- Instructions for the task:
Within this material, find every line where the string "serum" appears, and copy it out.

# # # # #

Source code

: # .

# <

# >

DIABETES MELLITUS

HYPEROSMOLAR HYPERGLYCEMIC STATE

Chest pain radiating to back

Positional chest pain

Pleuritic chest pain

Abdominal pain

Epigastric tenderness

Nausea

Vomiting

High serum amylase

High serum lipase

# # # # #

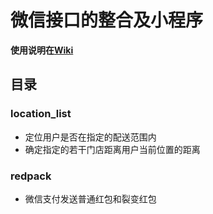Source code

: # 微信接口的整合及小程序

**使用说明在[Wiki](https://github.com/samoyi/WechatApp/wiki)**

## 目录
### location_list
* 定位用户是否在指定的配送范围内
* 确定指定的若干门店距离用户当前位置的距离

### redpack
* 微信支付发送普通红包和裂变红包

# # # # #

- Solved problem:
High serum amylase
High serum lipase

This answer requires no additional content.